# HELP! Dog whines early in the morning.



## MyLabJackson (Dec 13, 2006)

Hey Yall,

Please, someone give me a suggestion. I have the most well beahaved beautiful chill 4 month old Lab except... at 6 a.m. (we don't get up till 7). He starts whining in his crate and will not stop until someone goes and lets him out/feeds him. How can we make him stop?!? He loves his crate, he goes in there all the time with the door open. He gets plenty of exercise. He gets let out right before bed so he shouldn't have to potty that bad. The only thing I can think of is that he's hungry but I feed him plenty, 1 1/2 cups 3 times daily. Should I feed him alittle right before bed? Anyone got any suggestions to help? Please let me know. Thanks Yall.

- Tired and Cranky Lab Owner


----------



## Tamara (Dec 6, 2006)

If you read through some threads on this forum you would feel lucky he is sleeping through the night and has taken to his crate so well He is still very young and probably wakes up because he does have to go outside.


----------



## Tess&Coco (Jan 8, 2007)

How long have you had him and has he got worse at waking you up early?? Have you tried just letting him out to potty and then straight back to his crate without feeding him? Getting food would be a pretty powerful motivator for him to continue to whine at 6am (IMHO). We have Coco in our room in a crate and she wakes us once or twice in the night to go out and then gets put straight back in the crate. We try not to interact with her any more than necessary to reward the pottying outside. She usually settles straight back to sleep until alarm time. She's a bit younger than your labby, 11 weeks today.


----------



## aero4ever (Jan 18, 2007)

My dog Shiloh does this too, although he doesn't sleep in a crate, he just wants to get up and start his day. What helps me is keeping him up later and making sure he's used up energy right before bedtime. 

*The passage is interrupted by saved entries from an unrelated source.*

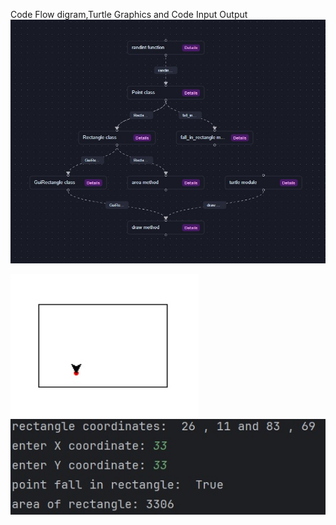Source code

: Code Flow digram,Turtle Graphics and Code Input Output
<img src="code_flow.jpg" alt="Code Flow">

<img src="Turtle_Graphics.jpg" alt="output">

<img src="code_input_output.jpg" alt="input_output">


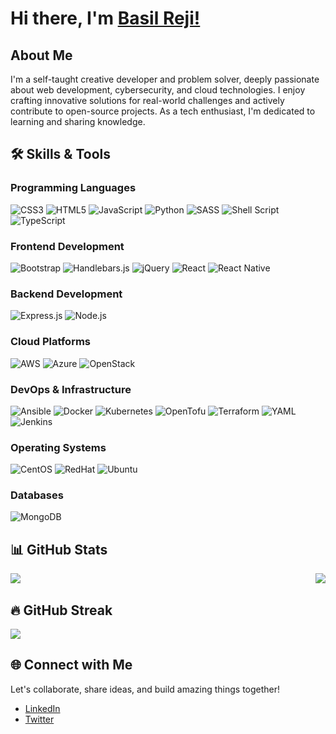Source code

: # Hi there, I'm [Basil Reji!](https://www.basilreji.dev/)

## About Me

I'm a self-taught creative developer and problem solver, deeply passionate about web development, cybersecurity, and cloud technologies. I enjoy crafting innovative solutions for real-world challenges and actively contribute to open-source projects. As a tech enthusiast, I'm dedicated to learning and sharing knowledge.

## 🛠️ Skills & Tools

### Programming Languages

![CSS3](https://img.shields.io/badge/css3-%231572B6.svg?style=for-the-badge&logo=css3&logoColor=white)
![HTML5](https://img.shields.io/badge/html5-%23E34F26.svg?style=for-the-badge&logo=html5&logoColor=white)
![JavaScript](https://img.shields.io/badge/JavaScript-323330?style=for-the-badge&logo=javascript&logoColor=F7DF1E)
![Python](https://img.shields.io/badge/Python-3776AB?style=for-the-badge&logo=python&logoColor=white)
![SASS](https://img.shields.io/badge/SASS-hotpink.svg?style=for-the-badge&logo=SASS&logoColor=white)
![Shell Script](https://img.shields.io/badge/shell_script-%23121011.svg?style=for-the-badge&logo=gnu-bash&logoColor=white)
![TypeScript](https://img.shields.io/badge/TypeScript-007ACC?style=for-the-badge&logo=typescript&logoColor=white)

### Frontend Development

![Bootstrap](https://img.shields.io/badge/bootstrap-%23563D7C.svg?style=for-the-badge&logo=bootstrap&logoColor=white)
![Handlebars.js](https://img.shields.io/badge/Handlebars.js-f0772b?style=for-the-badge&logo=handlebarsdotjs&logoColor=white)
![jQuery](https://img.shields.io/badge/jQuery-%230769AD.svg?style=for-the-badge&logo=jquery&logoColor=white)
![React](https://img.shields.io/badge/react-%2320232a.svg?style=for-the-badge&logo=react&logoColor=%2361DAFB)
![React Native](https://img.shields.io/badge/React_Native-20232A?style=for-the-badge&logo=react&logoColor=61DAFB)

### Backend Development

![Express.js](https://img.shields.io/badge/Express.js-404D59?style=for-the-badge)
![Node.js](https://img.shields.io/badge/node.js-6DA55F?style=for-the-badge&logo=node.js&logoColor=white)

### Cloud Platforms

![AWS](https://img.shields.io/badge/AWS-%23FF9900.svg?style=for-the-badge&logo=amazon-aws&logoColor=white)
![Azure](https://img.shields.io/badge/Azure-%230072C6.svg?style=for-the-badge&logo=microsoft-azure&logoColor=white)
![OpenStack](https://img.shields.io/badge/OpenStack-%23f01742.svg?style=for-the-badge&logo=openstack&logoColor=white)

### DevOps & Infrastructure

![Ansible](https://img.shields.io/badge/Ansible-%231A1918.svg?style=for-the-badge&logo=ansible&logoColor=white)
![Docker](https://img.shields.io/badge/Docker-%232496ED.svg?style=for-the-badge&logo=docker&logoColor=white)
![Kubernetes](https://img.shields.io/badge/Kubernetes-%23326CE5.svg?style=for-the-badge&logo=kubernetes&logoColor=white)
![OpenTofu](https://img.shields.io/badge/OpenTofu-%2337BE90.svg?style=for-the-badge&logo=open-tofu&logoColor=white)
![Terraform](https://img.shields.io/badge/Terraform-%23623CE4.svg?style=for-the-badge&logo=terraform&logoColor=white)
![YAML](https://img.shields.io/badge/YAML-%23000000.svg?style=for-the-badge&logo=yaml&logoColor=white)
![Jenkins](https://img.shields.io/badge/Jenkins-%233F3F3F.svg?style=for-the-badge&logo=jenkins&logoColor=white)

### Operating Systems

![CentOS](https://img.shields.io/badge/CentOS-262577?style=for-the-badge&logo=centos&logoColor=white)
![RedHat](https://img.shields.io/badge/Red%20Hat-EE0000?style=for-the-badge&logo=redhat&logoColor=white)
![Ubuntu](https://img.shields.io/badge/Ubuntu-E95420?style=for-the-badge&logo=ubuntu&logoColor=white)

### Databases

![MongoDB](https://img.shields.io/badge/MongoDB-4EA94B?style=for-the-badge&logo=mongodb&logoColor=white)

## 📊 GitHub Stats

<div>
  <img align="left" src="https://github-readme-stats.vercel.app/api?username=Basil-Reji&show_icons=true&include_all_commits=true&theme=github_dark&hide_border=true" />
  <img align="right" src="https://github-readme-stats.vercel.app/api/top-langs/?username=Basil-Reji&layout=compact&theme=github_dark&hide_border=true" />
</div>

<br clear="left" />

## 🔥 GitHub Streak

<img src="https://github-readme-streak-stats.herokuapp.com?user=Basil-Reji&theme=algolia&hide_border=true&date_format=M%20j%5B%2C%20Y%5D&background=0D1117" />

## 🌐 Connect with Me

Let's collaborate, share ideas, and build amazing things together!

- [LinkedIn](https://www.linkedin.com/in/basilreji/)
- [Twitter](https://twitter.com/_basil_reji_)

I also don't get up (unless he _REALLY_ needs to go out) until the alarm goes off, that way he'll know that's the signal for me to get out of bed. He still whines some, but it's usually lower than what he used to do. 

If the dog isn't sleeping in your room with you, maybe putting the crate in the bedroom with you at night will help.

Good luck!


----------



## crazydog06 (Jan 22, 2007)

I wouldn't feed him before he goes to bed. Just make sure that he goes outside to do his business before he goes into his crate. 

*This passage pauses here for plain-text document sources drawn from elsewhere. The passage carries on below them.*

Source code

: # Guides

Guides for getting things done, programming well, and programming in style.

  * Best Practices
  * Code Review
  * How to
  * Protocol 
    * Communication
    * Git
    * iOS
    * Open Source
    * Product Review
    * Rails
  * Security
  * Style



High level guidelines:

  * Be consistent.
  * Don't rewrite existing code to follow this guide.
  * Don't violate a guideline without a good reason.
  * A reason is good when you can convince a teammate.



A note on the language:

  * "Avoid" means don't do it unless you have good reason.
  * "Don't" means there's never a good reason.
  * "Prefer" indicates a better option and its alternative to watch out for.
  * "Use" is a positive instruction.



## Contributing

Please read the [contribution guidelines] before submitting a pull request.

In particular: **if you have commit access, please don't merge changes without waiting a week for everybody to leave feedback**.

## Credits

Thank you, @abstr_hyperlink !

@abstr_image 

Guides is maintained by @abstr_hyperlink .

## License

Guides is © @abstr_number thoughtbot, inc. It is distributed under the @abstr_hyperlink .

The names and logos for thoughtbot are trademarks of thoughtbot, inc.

My dog whines around 6-6:30am and I let her out to use the bathroom and then she sleeps in my room but if she gets up before 6am she goes back into her crate. I try and not let her out before 6 unless she is really barking to get out. But if she whines then I wait several mins to see if she'll go abck to sleep. 

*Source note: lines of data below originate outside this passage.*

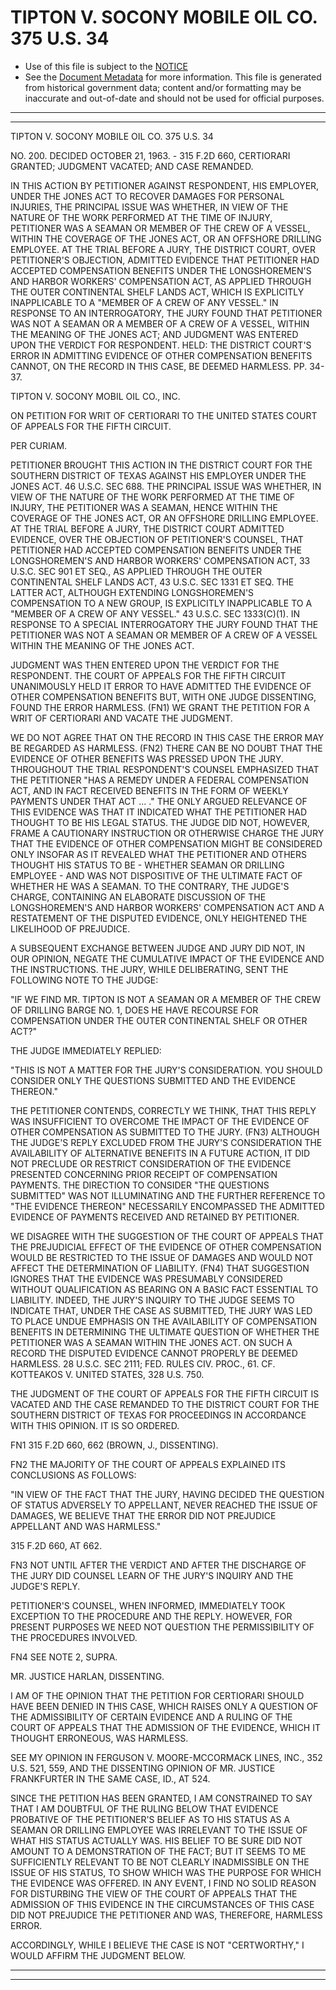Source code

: ---
---

# TIPTON V. SOCONY MOBILE OIL CO. 375 U.S. 34

* Use of this file is subject to the [NOTICE](https://github.com/publicdocs/notice/blob/master/NOTICE)
* See the [Document Metadata](../../../) for more information.
  This file is generated from historical government data; content and/or formatting may be inaccurate and out-of-date and should not be used for official purposes.

----------
----------

TIPTON V. SOCONY MOBILE OIL CO. 375 U.S. 34

NO. 200.  DECIDED OCTOBER 21, 1963.  - 315 F.2D 660, CERTIORARI GRANTED; JUDGMENT VACATED; AND CASE REMANDED.

IN THIS ACTION BY PETITIONER AGAINST RESPONDENT, HIS EMPLOYER, UNDER THE JONES ACT TO RECOVER DAMAGES FOR PERSONAL INJURIES, THE PRINCIPAL ISSUE WAS WHETHER, IN VIEW OF THE NATURE OF THE WORK PERFORMED AT THE TIME OF INJURY, PETITIONER WAS A SEAMAN OR MEMBER OF THE CREW OF A VESSEL, WITHIN THE COVERAGE OF THE JONES ACT, OR AN OFFSHORE DRILLING EMPLOYEE.  AT THE TRIAL BEFORE A JURY, THE DISTRICT COURT, OVER PETITIONER'S OBJECTION, ADMITTED EVIDENCE THAT PETITIONER HAD ACCEPTED COMPENSATION BENEFITS UNDER THE LONGSHOREMEN'S AND HARBOR WORKERS' COMPENSATION ACT, AS APPLIED THROUGH THE OUTER CONTINENTAL SHELF LANDS ACT, WHICH IS EXPLICITLY INAPPLICABLE TO A "MEMBER OF A CREW OF ANY VESSEL."  IN RESPONSE TO AN INTERROGATORY, THE JURY FOUND THAT PETITIONER WAS NOT A SEAMAN OR A MEMBER OF A CREW OF A VESSEL, WITHIN THE MEANING OF THE JONES ACT; AND JUDGMENT WAS ENTERED UPON THE VERDICT FOR RESPONDENT.  HELD:  THE DISTRICT COURT'S ERROR IN ADMITTING EVIDENCE OF OTHER COMPENSATION BENEFITS CANNOT, ON THE RECORD IN THIS CASE, BE DEEMED HARMLESS.  PP. 34-37.

TIPTON V. SOCONY MOBIL OIL CO., INC.

ON PETITION FOR WRIT OF CERTIORARI TO THE UNITED STATES COURT OF APPEALS FOR THE FIFTH CIRCUIT.

PER CURIAM.

PETITIONER BROUGHT THIS ACTION IN THE DISTRICT COURT FOR THE SOUTHERN DISTRICT OF TEXAS AGAINST HIS EMPLOYER UNDER THE JONES ACT.  46 U.S.C. SEC 688.  THE PRINCIPAL ISSUE WAS WHETHER, IN VIEW OF THE NATURE OF THE WORK PERFORMED AT THE TIME OF INJURY, THE PETITIONER WAS A SEAMAN, HENCE WITHIN THE COVERAGE OF THE JONES ACT, OR AN OFFSHORE DRILLING EMPLOYEE.  AT THE TRIAL BEFORE A JURY, THE DISTRICT COURT ADMITTED EVIDENCE, OVER THE OBJECTION OF PETITIONER'S COUNSEL, THAT PETITIONER HAD ACCEPTED COMPENSATION BENEFITS UNDER THE LONGSHOREMEN'S AND HARBOR WORKERS' COMPENSATION ACT, 33 U.S.C. SEC 901 ET SEQ., AS APPLIED THROUGH THE OUTER CONTINENTAL SHELF LANDS ACT, 43 U.S.C. SEC 1331 ET SEQ.  THE LATTER ACT, ALTHOUGH EXTENDING LONGSHOREMEN'S COMPENSATION TO A NEW GROUP, IS EXPLICITLY INAPPLICABLE TO A "MEMBER OF A CREW OF ANY VESSEL."  43 U.S.C. SEC 1333(C)(1).  IN RESPONSE TO A SPECIAL INTERROGATORY THE JURY FOUND THAT THE PETITIONER WAS NOT A SEAMAN OR MEMBER OF A CREW OF A VESSEL WITHIN THE MEANING OF THE JONES ACT.

JUDGMENT WAS THEN ENTERED UPON THE VERDICT FOR THE RESPONDENT.  THE COURT OF APPEALS FOR THE FIFTH CIRCUIT UNANIMOUSLY HELD IT ERROR TO HAVE ADMITTED THE EVIDENCE OF OTHER COMPENSATION BENEFITS BUT, WITH ONE JUDGE DISSENTING, FOUND THE ERROR HARMLESS.  (FN1)  WE GRANT THE PETITION FOR A WRIT OF CERTIORARI AND VACATE THE JUDGMENT.

WE DO NOT AGREE THAT ON THE RECORD IN THIS CASE THE ERROR MAY BE REGARDED AS HARMLESS.  (FN2) THERE CAN BE NO DOUBT THAT THE EVIDENCE OF OTHER BENEFITS WAS PRESSED UPON THE JURY.  THROUGHOUT THE TRIAL RESPONDENT'S COUNSEL EMPHASIZED THAT THE PETITIONER "HAS A REMEDY UNDER A FEDERAL COMPENSATION ACT, AND IN FACT RECEIVED BENEFITS IN THE FORM OF WEEKLY PAYMENTS UNDER THAT ACT  ...  ."  THE ONLY ARGUED RELEVANCE OF THIS EVIDENCE WAS THAT IT INDICATED WHAT THE PETITIONER HAD THOUGHT TO BE HIS LEGAL STATUS.  THE JUDGE DID NOT, HOWEVER, FRAME A CAUTIONARY INSTRUCTION OR OTHERWISE CHARGE THE JURY THAT THE EVIDENCE OF OTHER COMPENSATION MIGHT BE CONSIDERED ONLY INSOFAR AS IT REVEALED WHAT THE PETITIONER AND OTHERS THOUGHT HIS STATUS TO BE - WHETHER SEAMAN OR DRILLING EMPLOYEE - AND WAS NOT DISPOSITIVE OF THE ULTIMATE FACT OF WHETHER HE WAS A SEAMAN.  TO THE CONTRARY, THE JUDGE'S CHARGE, CONTAINING AN ELABORATE DISCUSSION OF THE LONGSHOREMEN'S AND HARBOR WORKERS' COMPENSATION ACT AND A RESTATEMENT OF THE DISPUTED EVIDENCE, ONLY HEIGHTENED THE LIKELIHOOD OF PREJUDICE.

A SUBSEQUENT EXCHANGE BETWEEN JUDGE AND JURY DID NOT, IN OUR OPINION, NEGATE THE CUMULATIVE IMPACT OF THE EVIDENCE AND THE INSTRUCTIONS.  THE JURY, WHILE DELIBERATING, SENT THE FOLLOWING NOTE TO THE JUDGE:

"IF WE FIND MR. TIPTON IS NOT A SEAMAN OR A MEMBER OF THE CREW OF DRILLING BARGE NO. 1, DOES HE HAVE RECOURSE FOR COMPENSATION UNDER THE OUTER CONTINENTAL SHELF OR OTHER ACT?"

THE JUDGE IMMEDIATELY REPLIED:

"THIS IS NOT A MATTER FOR THE JURY'S CONSIDERATION.  YOU SHOULD CONSIDER ONLY THE QUESTIONS SUBMITTED AND THE EVIDENCE THEREON."

THE PETITIONER CONTENDS, CORRECTLY WE THINK, THAT THIS REPLY WAS INSUFFICIENT TO OVERCOME THE IMPACT OF THE EVIDENCE OF OTHER COMPENSATION AS SUBMITTED TO THE JURY.  (FN3)  ALTHOUGH THE JUDGE'S REPLY EXCLUDED FROM THE JURY'S CONSIDERATION THE AVAILABILITY OF ALTERNATIVE BENEFITS IN A FUTURE ACTION, IT DID NOT PRECLUDE OR RESTRICT CONSIDERATION OF THE EVIDENCE PRESENTED CONCERNING PRIOR RECEIPT OF COMPENSATION PAYMENTS.  THE DIRECTION TO CONSIDER "THE QUESTIONS SUBMITTED" WAS NOT ILLUMINATING AND THE FURTHER REFERENCE TO "THE EVIDENCE THEREON" NECESSARILY ENCOMPASSED THE ADMITTED EVIDENCE OF PAYMENTS RECEIVED AND RETAINED BY PETITIONER.

WE DISAGREE WITH THE SUGGESTION OF THE COURT OF APPEALS THAT THE PREJUDICIAL EFFECT OF THE EVIDENCE OF OTHER COMPENSATION WOULD BE RESTRICTED TO THE ISSUE OF DAMAGES AND WOULD NOT AFFECT THE DETERMINATION OF LIABILITY.  (FN4)  THAT SUGGESTION IGNORES THAT THE EVIDENCE WAS PRESUMABLY CONSIDERED WITHOUT QUALIFICATION AS BEARING ON A BASIC FACT ESSENTIAL TO LIABILITY.  INDEED, THE JURY'S INQUIRY TO THE JUDGE SEEMS TO INDICATE THAT, UNDER THE CASE AS SUBMITTED, THE JURY WAS LED TO PLACE UNDUE EMPHASIS ON THE AVAILABILITY OF COMPENSATION BENEFITS IN DETERMINING THE ULTIMATE QUESTION OF WHETHER THE PETITIONER WAS A SEAMAN WITHIN THE JONES ACT.  ON SUCH A RECORD THE DISPUTED EVIDENCE CANNOT PROPERLY BE DEEMED HARMLESS.  28 U.S.C. SEC 2111; FED. RULES CIV. PROC., 61.  CF. KOTTEAKOS V. UNITED STATES, 328 U.S. 750.

THE JUDGMENT OF THE COURT OF APPEALS FOR THE FIFTH CIRCUIT IS VACATED AND THE CASE REMANDED TO THE DISTRICT COURT FOR THE SOUTHERN DISTRICT OF TEXAS FOR PROCEEDINGS IN ACCORDANCE WITH THIS OPINION.  IT IS SO ORDERED.

FN1  315 F.2D 660, 662 (BROWN, J., DISSENTING).

FN2  THE MAJORITY OF THE COURT OF APPEALS EXPLAINED ITS CONCLUSIONS AS FOLLOWS:

"IN VIEW OF THE FACT THAT THE JURY, HAVING DECIDED THE QUESTION OF STATUS ADVERSELY TO APPELLANT, NEVER REACHED THE ISSUE OF DAMAGES, WE BELIEVE THAT THE ERROR DID NOT PREJUDICE APPELLANT AND WAS HARMLESS."

315 F.2D 660, AT 662.

FN3  NOT UNTIL AFTER THE VERDICT AND AFTER THE DISCHARGE OF THE JURY DID COUNSEL LEARN OF THE JURY'S INQUIRY AND THE JUDGE'S REPLY.

PETITIONER'S COUNSEL, WHEN INFORMED, IMMEDIATELY TOOK EXCEPTION TO THE PROCEDURE AND THE REPLY.  HOWEVER, FOR PRESENT PURPOSES WE NEED NOT QUESTION THE PERMISSIBILITY OF THE PROCEDURES INVOLVED.

FN4  SEE NOTE 2, SUPRA.

MR. JUSTICE HARLAN, DISSENTING.

I AM OF THE OPINION THAT THE PETITION FOR CERTIORARI SHOULD HAVE BEEN DENIED IN THIS CASE, WHICH RAISES ONLY A QUESTION OF THE ADMISSIBILITY OF CERTAIN EVIDENCE AND A RULING OF THE COURT OF APPEALS THAT THE ADMISSION OF THE EVIDENCE, WHICH IT THOUGHT ERRONEOUS, WAS HARMLESS.

SEE MY OPINION IN FERGUSON V. MOORE-MCCORMACK LINES, INC., 352 U.S. 521, 559, AND THE DISSENTING OPINION OF MR. JUSTICE FRANKFURTER IN THE SAME CASE, ID., AT 524.

SINCE THE PETITION HAS BEEN GRANTED, I AM CONSTRAINED TO SAY THAT I AM DOUBTFUL OF THE RULING BELOW THAT EVIDENCE PROBATIVE OF THE PETITIONER'S BELIEF AS TO HIS STATUS AS A SEAMAN OR DRILLING EMPLOYEE WAS IRRELEVANT TO THE ISSUE OF WHAT HIS STATUS ACTUALLY WAS.  HIS BELIEF TO BE SURE DID NOT AMOUNT TO A DEMONSTRATION OF THE FACT; BUT IT SEEMS TO ME SUFFICIENTLY RELEVANT TO BE NOT CLEARLY INADMISSIBLE ON THE ISSUE OF HIS STATUS, TO SHOW WHICH WAS THE PURPOSE FOR WHICH THE EVIDENCE WAS OFFERED.  IN ANY EVENT, I FIND NO SOLID REASON FOR DISTURBING THE VIEW OF THE COURT OF APPEALS THAT THE ADMISSION OF THIS EVIDENCE IN THE CIRCUMSTANCES OF THIS CASE DID NOT PREJUDICE THE PETITIONER AND WAS, THEREFORE, HARMLESS ERROR.

ACCORDINGLY, WHILE I BELIEVE THE CASE IS NOT "CERTWORTHY," I WOULD AFFIRM THE JUDGMENT BELOW.


----------
----------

So wait a few minutes to see if he will stop.


----------



## DogAdvocat (Nov 30, 2006)

Unfortunately I think you've trained your dog to whine by rewarding him when you do open the crate. He's learned that if he keeps whining, he wins. Somehow you're going to have to break that cycle. Can you give up a few more days of sleep and get up before he starts to whine, praise him for being quiet, and give him a treat that will keep him occupied while you go back to bed?


----------



## Kerry (Jan 12, 2007)

Well, I really don't know what I'm talking about when it comes to training...having problems of my own here. But, I have learned that my pup needs to go out at 6am. If I wait till 7, there's a mess in the crate. So I set my alarm, go down and take her to her spot, then she goes back in the crate until 7.


----------